# Exercise requirements
Only the count is wanted here: how many lines of the entries hold the string "compiler"?

------------------------------------

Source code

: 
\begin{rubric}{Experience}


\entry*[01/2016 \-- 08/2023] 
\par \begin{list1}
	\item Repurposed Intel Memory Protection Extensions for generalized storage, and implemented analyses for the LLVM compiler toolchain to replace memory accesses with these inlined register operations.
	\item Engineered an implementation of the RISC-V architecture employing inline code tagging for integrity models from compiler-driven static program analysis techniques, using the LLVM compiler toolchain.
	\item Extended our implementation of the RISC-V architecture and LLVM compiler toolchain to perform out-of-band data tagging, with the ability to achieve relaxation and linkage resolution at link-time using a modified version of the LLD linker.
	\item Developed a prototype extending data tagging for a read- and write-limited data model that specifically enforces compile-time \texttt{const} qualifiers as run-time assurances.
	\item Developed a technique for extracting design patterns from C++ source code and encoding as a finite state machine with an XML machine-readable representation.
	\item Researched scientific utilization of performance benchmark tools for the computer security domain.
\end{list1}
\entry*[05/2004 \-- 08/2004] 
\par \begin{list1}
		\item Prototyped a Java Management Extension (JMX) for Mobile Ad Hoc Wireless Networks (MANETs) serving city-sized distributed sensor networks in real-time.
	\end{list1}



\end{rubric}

------------------------------------

# Written answer
3